Среди учителей произошло некоторое движение. Здесь уже многое надлежало принять во внимание: нужно было не показать своего страха перед инспектором, не поздороваться так, чтобы другим бросилось в глаза, что он заискивает перед начальством, угождает начальству, но угодить хоть немножечко все же нужно было и вместе с тем не уронить и собственного достоинства.
Инспектор вошел, как царь, важный, строгий и с таким видом, словно он держал в руках вожжи и следил, чтобы вдруг не понесла, как испуганная лошадь, неразумная планета, на которой мы живем. На лице у инспектора отражалась необычайная озабоченность, мысль его была так сильно занята каким-то важным делом, что он даже не имел времени посмотреть на того, кому подавал руку. Не успев присесть, он сразу же обратился к Трофиму Петровичу с чисто деловыми вопросами: имеются ли письменные принадлежности, все ли подготовлено в школе, повешены ли на стене карты? Стало тихо и торжественно, ни у кого не хватало смелости нарушить работу мысли начальства.
— Все съехались? — спросил инспектор. — Ну, пойдемте!
Начальство поднялось и направилось к двери.

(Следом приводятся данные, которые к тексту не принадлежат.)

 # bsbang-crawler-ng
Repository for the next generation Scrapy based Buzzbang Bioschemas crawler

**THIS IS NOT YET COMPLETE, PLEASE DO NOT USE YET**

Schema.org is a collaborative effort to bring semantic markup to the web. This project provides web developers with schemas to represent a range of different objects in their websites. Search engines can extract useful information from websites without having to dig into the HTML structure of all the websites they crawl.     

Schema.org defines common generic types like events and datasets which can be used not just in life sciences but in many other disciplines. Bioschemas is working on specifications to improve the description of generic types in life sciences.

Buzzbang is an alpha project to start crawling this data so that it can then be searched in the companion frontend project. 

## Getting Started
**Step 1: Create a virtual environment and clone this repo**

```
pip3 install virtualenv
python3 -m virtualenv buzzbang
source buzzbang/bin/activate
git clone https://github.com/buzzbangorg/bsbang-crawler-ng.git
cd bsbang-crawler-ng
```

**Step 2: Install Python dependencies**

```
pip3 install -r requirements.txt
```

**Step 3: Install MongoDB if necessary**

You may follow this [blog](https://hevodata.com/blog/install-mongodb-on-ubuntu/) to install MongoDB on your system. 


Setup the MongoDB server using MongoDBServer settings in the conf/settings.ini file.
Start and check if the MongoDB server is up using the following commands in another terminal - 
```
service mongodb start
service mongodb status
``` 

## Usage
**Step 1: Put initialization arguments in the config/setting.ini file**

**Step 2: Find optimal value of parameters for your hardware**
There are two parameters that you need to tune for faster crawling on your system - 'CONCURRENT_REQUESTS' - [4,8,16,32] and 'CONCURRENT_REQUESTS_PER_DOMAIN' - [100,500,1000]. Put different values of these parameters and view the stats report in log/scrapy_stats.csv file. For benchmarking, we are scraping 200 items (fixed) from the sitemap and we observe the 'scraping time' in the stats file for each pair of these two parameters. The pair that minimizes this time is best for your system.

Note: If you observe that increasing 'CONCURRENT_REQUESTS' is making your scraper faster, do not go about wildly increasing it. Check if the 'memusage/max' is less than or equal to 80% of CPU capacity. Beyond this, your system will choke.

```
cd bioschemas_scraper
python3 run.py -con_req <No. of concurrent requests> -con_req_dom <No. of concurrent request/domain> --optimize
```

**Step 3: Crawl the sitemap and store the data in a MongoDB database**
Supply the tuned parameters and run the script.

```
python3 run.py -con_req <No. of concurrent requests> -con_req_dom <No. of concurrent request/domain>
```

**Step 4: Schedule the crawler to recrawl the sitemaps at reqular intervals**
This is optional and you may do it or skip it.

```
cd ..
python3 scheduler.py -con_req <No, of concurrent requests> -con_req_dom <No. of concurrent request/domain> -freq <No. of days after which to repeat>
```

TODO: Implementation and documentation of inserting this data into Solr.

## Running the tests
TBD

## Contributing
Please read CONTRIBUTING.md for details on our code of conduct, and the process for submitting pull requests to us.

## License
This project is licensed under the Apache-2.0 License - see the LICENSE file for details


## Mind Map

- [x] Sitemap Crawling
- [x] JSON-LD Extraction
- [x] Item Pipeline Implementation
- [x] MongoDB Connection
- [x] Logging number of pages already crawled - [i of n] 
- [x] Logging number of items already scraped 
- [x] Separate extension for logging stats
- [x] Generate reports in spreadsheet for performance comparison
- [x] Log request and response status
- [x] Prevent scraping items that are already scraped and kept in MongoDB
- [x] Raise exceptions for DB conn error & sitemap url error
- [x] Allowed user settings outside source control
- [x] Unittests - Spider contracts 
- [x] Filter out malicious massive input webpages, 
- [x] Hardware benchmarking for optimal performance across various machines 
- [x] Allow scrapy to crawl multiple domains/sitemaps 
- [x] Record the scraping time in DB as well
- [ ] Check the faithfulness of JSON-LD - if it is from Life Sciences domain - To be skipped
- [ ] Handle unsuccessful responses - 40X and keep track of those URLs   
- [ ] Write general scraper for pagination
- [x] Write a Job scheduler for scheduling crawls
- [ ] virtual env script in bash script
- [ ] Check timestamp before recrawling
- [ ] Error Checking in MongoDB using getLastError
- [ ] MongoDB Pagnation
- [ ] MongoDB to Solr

За инспектором шествовал Гринько, а затем уж остальные двинулись как попало. Лобанович в своем "лапсердаке" шел последним, стараясь, чтобы его одежда не так уж бросалась в глаза.
Процессия была очень торжественная. Эполеты и блестящие пуговицы инспектора совершенно ослепили маленьких полешуков, испуганно таращивших на него глаза. Их рассадили, дали бумагу. Они должны были написать первое слово: "Экзаменационная". Дети мучились, ошибались, некоторые плакали, когда писали это слово. Потом начальство само начало диктовать, не доверяя учителям.
Учитель Филюк, из села Кожанова, стал поодаль от своих учеников с таким видом, словно был очень спокоен за их подготовку и знания. Но в тот момент, когда ученики должны были поставить запятую, он брал себя за кончик уха и покручивал его, вперив взор куда-то в пространство, словно поглощенный какой-то мыслью. Когда нужно было поставить двоеточие, Филюк протирал глаза, словно в них попала пыль. Точка и запятая — почесывался глаз и кончик носа. А если нужно было поставить восклицательный знак, то, подняв палец вверх, Филюк чесал им бровь. Кем-то был придуман целый ряд условных знаков, и не один раз проводились проверочные диктовки, чтобы лучше усвоить эту хитрую сигнализацию.
Кончилась диктовка, давалась другая работа — пересказ. За пересказом шла письменная задача. И все эти работы выполнялись под наблюдением самого начальства. Помучив детей часа два, их отпустили на перемену, пока проверялись ученические работы. Затем начался устный экзамен.
На устный экзамен пришел священник Прожорич. Это был необычайно мрачный чернобородый человек. Он редко кому смотрел в глаза и почти никогда не смеялся. А когда здоровался и подавал руку учителям, в особенности бедно одетым, то в ту минуту искренне жалел, что у него есть руки.